Stored entries
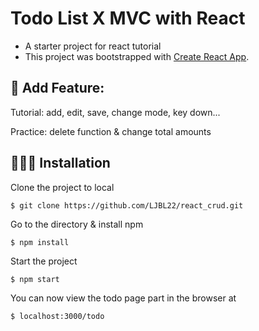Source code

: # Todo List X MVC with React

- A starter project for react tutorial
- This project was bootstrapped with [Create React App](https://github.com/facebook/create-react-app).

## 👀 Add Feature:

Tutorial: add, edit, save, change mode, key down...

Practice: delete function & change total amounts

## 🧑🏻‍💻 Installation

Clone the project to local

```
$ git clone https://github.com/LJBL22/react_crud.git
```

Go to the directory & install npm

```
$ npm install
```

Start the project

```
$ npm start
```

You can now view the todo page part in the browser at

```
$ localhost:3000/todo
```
---
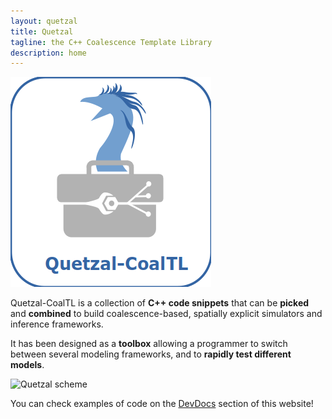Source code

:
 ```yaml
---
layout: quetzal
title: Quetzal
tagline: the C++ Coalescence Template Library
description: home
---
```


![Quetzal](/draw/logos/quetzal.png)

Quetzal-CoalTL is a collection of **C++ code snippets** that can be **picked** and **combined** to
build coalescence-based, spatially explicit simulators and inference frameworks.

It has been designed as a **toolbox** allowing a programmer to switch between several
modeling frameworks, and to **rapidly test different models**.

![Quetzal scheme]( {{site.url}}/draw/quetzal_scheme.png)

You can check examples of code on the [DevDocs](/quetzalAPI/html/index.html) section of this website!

What is being asked:
Scan the data above line by line. Please say how many lines hold the word "with", and give only that number.

Solution to this task:
2